======== DATA FOR PROCESSING

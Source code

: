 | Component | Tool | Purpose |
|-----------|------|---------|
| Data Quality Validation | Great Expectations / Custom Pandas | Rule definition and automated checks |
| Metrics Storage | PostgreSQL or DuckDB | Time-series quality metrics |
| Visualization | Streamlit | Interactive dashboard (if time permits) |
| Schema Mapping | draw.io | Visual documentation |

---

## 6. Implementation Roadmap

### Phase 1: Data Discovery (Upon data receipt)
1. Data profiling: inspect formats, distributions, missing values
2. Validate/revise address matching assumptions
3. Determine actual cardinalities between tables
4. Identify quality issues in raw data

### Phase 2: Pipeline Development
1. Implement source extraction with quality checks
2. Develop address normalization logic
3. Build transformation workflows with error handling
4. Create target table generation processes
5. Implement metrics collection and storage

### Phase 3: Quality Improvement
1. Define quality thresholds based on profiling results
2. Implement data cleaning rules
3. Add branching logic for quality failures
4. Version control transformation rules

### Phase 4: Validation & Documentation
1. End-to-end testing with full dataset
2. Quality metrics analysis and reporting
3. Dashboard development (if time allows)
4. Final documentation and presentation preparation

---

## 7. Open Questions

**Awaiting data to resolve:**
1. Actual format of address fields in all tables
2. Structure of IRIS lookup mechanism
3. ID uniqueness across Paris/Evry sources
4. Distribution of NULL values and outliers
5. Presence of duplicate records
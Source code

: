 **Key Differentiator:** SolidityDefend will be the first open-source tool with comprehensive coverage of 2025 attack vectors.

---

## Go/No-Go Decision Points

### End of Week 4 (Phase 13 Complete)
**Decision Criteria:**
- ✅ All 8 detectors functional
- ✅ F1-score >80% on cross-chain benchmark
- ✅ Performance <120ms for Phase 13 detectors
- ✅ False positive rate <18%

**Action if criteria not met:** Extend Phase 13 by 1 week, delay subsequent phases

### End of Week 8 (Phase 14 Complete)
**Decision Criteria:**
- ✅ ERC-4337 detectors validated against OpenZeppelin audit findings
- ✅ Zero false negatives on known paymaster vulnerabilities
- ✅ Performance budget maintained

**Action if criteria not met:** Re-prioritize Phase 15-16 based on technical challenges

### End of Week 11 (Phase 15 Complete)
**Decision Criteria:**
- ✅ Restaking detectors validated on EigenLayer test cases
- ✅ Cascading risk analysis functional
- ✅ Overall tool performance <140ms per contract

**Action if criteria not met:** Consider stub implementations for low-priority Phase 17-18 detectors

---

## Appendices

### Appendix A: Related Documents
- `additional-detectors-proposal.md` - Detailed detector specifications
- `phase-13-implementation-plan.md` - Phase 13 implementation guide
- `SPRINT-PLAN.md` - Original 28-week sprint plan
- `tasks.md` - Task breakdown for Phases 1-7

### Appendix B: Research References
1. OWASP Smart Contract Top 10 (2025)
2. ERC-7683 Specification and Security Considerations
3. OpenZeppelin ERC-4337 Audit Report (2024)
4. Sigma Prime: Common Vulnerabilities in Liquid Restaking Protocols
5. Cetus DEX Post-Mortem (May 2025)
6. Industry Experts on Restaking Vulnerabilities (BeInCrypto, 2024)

================

**WHAT TO PRODUCE**. Wherever the line holding "quality metrics |" falls in the entries above, copy exactly from it through the line holding "### Phase 3: Quality Improvement", inclusive, and add nothing.

**SOLUTION TO THIS EXERCISE**.
| Metrics Storage | PostgreSQL or DuckDB | Time-series quality metrics |
| Visualization | Streamlit | Interactive dashboard (if time permits) |
| Schema Mapping | draw.io | Visual documentation |

---

## 6. Implementation Roadmap

### Phase 1: Data Discovery (Upon data receipt)
1. Data profiling: inspect formats, distributions, missing values
2. Validate/revise address matching assumptions
3. Determine actual cardinalities between tables
4. Identify quality issues in raw data

### Phase 2: Pipeline Development
1. Implement source extraction with quality checks
2. Develop address normalization logic
3. Build transformation workflows with error handling
4. Create target table generation processes
5. Implement metrics collection and storage

### Phase 3: Quality Improvement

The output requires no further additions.